• **Dataset excerpts**:
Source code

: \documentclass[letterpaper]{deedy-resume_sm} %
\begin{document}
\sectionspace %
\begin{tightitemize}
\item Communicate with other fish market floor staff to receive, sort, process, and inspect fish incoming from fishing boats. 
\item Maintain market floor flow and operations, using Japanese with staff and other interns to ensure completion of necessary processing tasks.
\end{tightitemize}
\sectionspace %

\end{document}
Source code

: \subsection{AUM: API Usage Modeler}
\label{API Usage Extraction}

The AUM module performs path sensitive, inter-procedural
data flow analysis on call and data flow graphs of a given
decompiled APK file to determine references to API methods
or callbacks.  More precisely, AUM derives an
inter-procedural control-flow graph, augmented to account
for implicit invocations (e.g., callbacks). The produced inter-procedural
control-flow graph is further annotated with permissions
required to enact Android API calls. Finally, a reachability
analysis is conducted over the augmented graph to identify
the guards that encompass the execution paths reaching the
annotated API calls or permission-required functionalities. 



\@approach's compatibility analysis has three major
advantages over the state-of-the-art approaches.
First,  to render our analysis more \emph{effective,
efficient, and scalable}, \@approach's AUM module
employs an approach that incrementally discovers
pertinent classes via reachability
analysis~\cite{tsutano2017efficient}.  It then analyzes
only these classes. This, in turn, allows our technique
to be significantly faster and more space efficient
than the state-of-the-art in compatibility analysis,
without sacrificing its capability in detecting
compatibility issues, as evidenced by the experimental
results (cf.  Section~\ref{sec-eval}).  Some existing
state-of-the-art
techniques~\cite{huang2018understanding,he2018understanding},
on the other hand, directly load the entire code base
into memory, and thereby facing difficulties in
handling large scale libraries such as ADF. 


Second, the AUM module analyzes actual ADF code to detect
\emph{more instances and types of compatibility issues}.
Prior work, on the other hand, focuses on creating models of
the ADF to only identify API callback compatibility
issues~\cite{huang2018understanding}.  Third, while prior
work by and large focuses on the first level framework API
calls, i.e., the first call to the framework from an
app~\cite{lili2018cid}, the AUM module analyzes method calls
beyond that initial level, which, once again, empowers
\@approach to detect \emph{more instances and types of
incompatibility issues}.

* * *

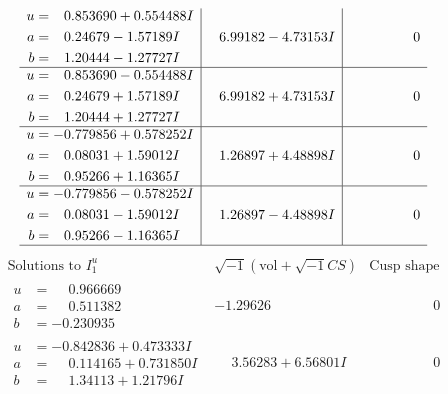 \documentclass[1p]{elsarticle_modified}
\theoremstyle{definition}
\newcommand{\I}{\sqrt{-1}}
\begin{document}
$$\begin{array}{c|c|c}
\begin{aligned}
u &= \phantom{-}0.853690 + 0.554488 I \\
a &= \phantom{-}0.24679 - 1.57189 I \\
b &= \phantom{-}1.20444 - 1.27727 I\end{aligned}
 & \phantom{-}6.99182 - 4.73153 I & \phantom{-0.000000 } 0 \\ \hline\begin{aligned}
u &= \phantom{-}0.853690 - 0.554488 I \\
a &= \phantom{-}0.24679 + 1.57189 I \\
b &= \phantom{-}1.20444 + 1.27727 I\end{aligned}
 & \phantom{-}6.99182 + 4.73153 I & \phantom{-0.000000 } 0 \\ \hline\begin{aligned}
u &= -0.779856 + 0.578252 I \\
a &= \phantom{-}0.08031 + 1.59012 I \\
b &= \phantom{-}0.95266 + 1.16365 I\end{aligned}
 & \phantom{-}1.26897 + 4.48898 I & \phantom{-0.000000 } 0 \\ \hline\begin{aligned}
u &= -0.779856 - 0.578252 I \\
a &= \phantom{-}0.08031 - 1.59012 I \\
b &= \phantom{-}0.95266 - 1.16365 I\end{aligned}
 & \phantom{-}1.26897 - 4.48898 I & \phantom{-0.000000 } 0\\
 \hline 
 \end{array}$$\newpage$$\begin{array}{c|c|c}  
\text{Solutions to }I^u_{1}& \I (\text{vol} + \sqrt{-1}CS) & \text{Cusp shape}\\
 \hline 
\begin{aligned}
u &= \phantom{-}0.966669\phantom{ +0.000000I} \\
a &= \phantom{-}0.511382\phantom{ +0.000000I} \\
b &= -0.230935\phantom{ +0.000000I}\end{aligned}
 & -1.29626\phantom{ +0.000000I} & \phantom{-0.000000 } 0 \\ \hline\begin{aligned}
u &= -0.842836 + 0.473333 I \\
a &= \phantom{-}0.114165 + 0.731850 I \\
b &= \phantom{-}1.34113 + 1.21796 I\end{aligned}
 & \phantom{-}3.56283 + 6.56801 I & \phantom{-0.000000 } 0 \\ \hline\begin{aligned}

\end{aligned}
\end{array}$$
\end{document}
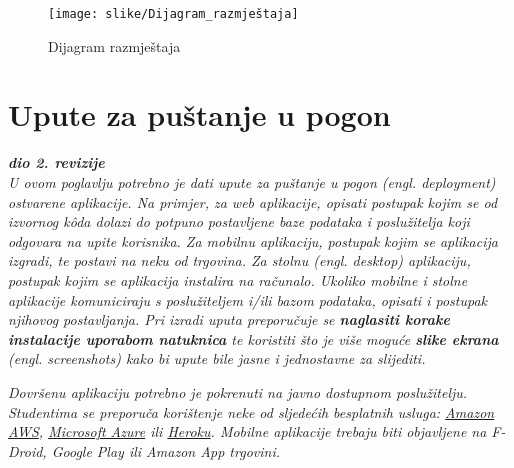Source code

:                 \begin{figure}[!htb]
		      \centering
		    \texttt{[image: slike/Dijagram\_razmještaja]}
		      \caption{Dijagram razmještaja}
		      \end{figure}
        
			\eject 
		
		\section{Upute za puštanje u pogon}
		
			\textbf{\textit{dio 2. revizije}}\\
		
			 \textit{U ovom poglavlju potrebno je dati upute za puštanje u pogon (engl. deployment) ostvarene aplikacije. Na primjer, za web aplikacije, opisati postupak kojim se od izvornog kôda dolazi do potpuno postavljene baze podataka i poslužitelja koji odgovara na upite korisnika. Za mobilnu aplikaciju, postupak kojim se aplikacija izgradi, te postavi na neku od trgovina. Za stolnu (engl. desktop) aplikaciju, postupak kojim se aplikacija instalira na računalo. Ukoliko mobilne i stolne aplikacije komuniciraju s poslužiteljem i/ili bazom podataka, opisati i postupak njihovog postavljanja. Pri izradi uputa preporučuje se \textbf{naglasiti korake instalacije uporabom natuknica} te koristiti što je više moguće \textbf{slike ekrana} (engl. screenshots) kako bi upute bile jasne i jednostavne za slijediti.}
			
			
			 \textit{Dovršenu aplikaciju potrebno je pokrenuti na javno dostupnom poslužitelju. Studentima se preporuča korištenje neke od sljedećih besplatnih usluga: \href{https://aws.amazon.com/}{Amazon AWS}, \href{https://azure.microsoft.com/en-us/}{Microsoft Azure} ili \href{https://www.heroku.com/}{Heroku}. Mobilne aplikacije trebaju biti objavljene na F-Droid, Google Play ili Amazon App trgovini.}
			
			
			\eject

• **Required action**:
Each line that holds the string "tightitemize" is to be copied from the entries above.

• **Written response**:
\begin{tightitemize}
\end{tightitemize}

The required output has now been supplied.